Gay chorus is starting back up, and on the docket for this spring is a piece called “Tyler’s Suite”. It’s an 8 or 9 movement Suite (each by a different composer) that celebrates the life of Tyler Clementi.
Tyler, as you may recall, was the college student who was bullied and outed by his roommate- eventually leading to his suicide.
A real upper of a piece.
While it will be sad and heartfelt, it will also offer some good music to sing. I’ve already listened to the suite and I quite like it all. One of my favorite movements is called: the Unicycle Song.
Evidently Tyler could ride a unicycle and play the violin. Simultaneously. And this interesting fragment of Tyler’s life is one of the movements.
It has a jaunty violin solo and whimsical chorus. It’s the most lighthearted of the movements– invoking the charm and craziness of this skill set in Tyler’s life.
But the piece goes beyond that.
While the movement is not very difficult harmonically or melodically, it somehow manages to capture the joy of this part of Tyler’s short life. And then the lyrics (again not complex) add so many layers to the song.
In a few short lines, the song suddenly transforms from storytelling into an allegory for life in general. Like when it speaks to the disaster of wiping out “so I pedal even faster like I never had a doubt.”

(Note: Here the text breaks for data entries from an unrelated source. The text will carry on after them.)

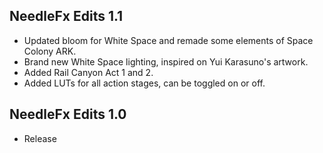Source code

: ## NeedleFx Edits 1.1
- Updated bloom for White Space and remade some elements of Space Colony ARK.
- Brand new White Space lighting, inspired on Yui Karasuno's artwork.
- Added Rail Canyon Act 1 and 2.
- Added LUTs for all action stages, can be toggled on or off.

## NeedleFx Edits 1.0
- Release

And then the lyrics speak to spirituality.
“There’s a thread that they can’t see– running through the fiddle, wheel and me. Rising up above the trees… above the clouds, to heaven… from me.”
The first time I heard this song, I just burst out crying. It speaks to this quirky boy with unusual talents trying to keep it all balanced and upright while pedaling like mad through life.
And now he’s gone.
And I, for one, think there should be more unicycling violinists in the world, and we are all the poorer from the loss.